> [Exercise]:
Find the line with "effort, some call" in the records below. Copy it and every line after it, up to and including the line with "some dull lives, a".

> [Extracted data]:
• • • •
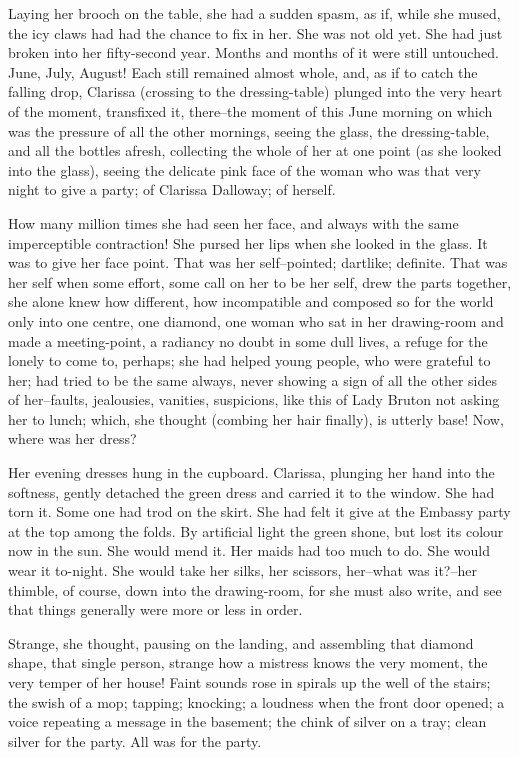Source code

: \documentclass[lang=cn,10pt]{elegantbook}
\begin{document}
Laying her brooch on the table, she had a sudden spasm, as if,
while she mused, the icy claws had had the chance to fix in her.
She was not old yet.  She had just broken into her fifty-second
year.  Months and months of it were still untouched.  June, July,
August!  Each still remained almost whole, and, as if to catch the
falling drop, Clarissa (crossing to the dressing-table) plunged
into the very heart of the moment, transfixed it, there--the moment
of this June morning on which was the pressure of all the other
mornings, seeing the glass, the dressing-table, and all the bottles
afresh, collecting the whole of her at one point (as she looked
into the glass), seeing the delicate pink face of the woman who was
that very night to give a party; of Clarissa Dalloway; of herself.

How many million times she had seen her face, and always with the
same imperceptible contraction!  She pursed her lips when she
looked in the glass.  It was to give her face point.  That was her
self--pointed; dartlike; definite.  That was her self when some
effort, some call on her to be her self, drew the parts together,
she alone knew how different, how incompatible and composed so for
the world only into one centre, one diamond, one woman who sat in
her drawing-room and made a meeting-point, a radiancy no doubt in
some dull lives, a refuge for the lonely to come to, perhaps; she
had helped young people, who were grateful to her; had tried to be
the same always, never showing a sign of all the other sides of
her--faults, jealousies, vanities, suspicions, like this of Lady
Bruton not asking her to lunch; which, she thought (combing her
hair finally), is utterly base!  Now, where was her dress?

Her evening dresses hung in the cupboard.  Clarissa, plunging her
hand into the softness, gently detached the green dress and carried
it to the window.  She had torn it.  Some one had trod on the
skirt.  She had felt it give at the Embassy party at the top among
the folds.  By artificial light the green shone, but lost its
colour now in the sun.  She would mend it.  Her maids had too much
to do.  She would wear it to-night.  She would take her silks, her
scissors, her--what was it?--her thimble, of course, down into the
drawing-room, for she must also write, and see that things
generally were more or less in order.

Strange, she thought, pausing on the landing, and assembling that
diamond shape, that single person, strange how a mistress knows the
very moment, the very temper of her house!  Faint sounds rose in
spirals up the well of the stairs; the swish of a mop; tapping;
knocking; a loudness when the front door opened; a voice repeating
a message in the basement; the chink of silver on a tray; clean
silver for the party.  All was for the party.
\end{document}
• • • •
> [Answer to this exercise]:
effort, some call on her to be her self, drew the parts together,
she alone knew how different, how incompatible and composed so for
the world only into one centre, one diamond, one woman who sat in
her drawing-room and made a meeting-point, a radiancy no doubt in
some dull lives, a refuge for the lonely to come to, perhaps; she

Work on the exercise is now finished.